In the listing below, pick out lines with "proportion".

─── Information ───

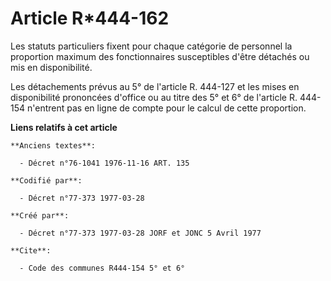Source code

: # Article R*444-162

Les statuts particuliers fixent pour chaque catégorie de personnel la proportion maximum des fonctionnaires susceptibles
d'être détachés ou mis en disponibilité.

Les détachements prévus au 5° de l'article R. 444-127 et les mises en disponibilité prononcées d'office ou au titre des 5° et
6° de l'article R. 444-154 n'entrent pas en ligne de compte pour le calcul de cette proportion.

**Liens relatifs à cet article**

	**Anciens textes**:

	  - Décret n°76-1041 1976-11-16 ART. 135

	**Codifié par**:

	  - Décret n°77-373 1977-03-28

	**Créé par**:

	  - Décret n°77-373 1977-03-28 JORF et JONC 5 Avril 1977

	**Cite**:

	  - Code des communes R444-154 5° et 6°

───

• Solution to this exercise
Les statuts particuliers fixent pour chaque catégorie de personnel la proportion maximum des fonctionnaires susceptibles
6° de l'article R. 444-154 n'entrent pas en ligne de compte pour le calcul de cette proportion.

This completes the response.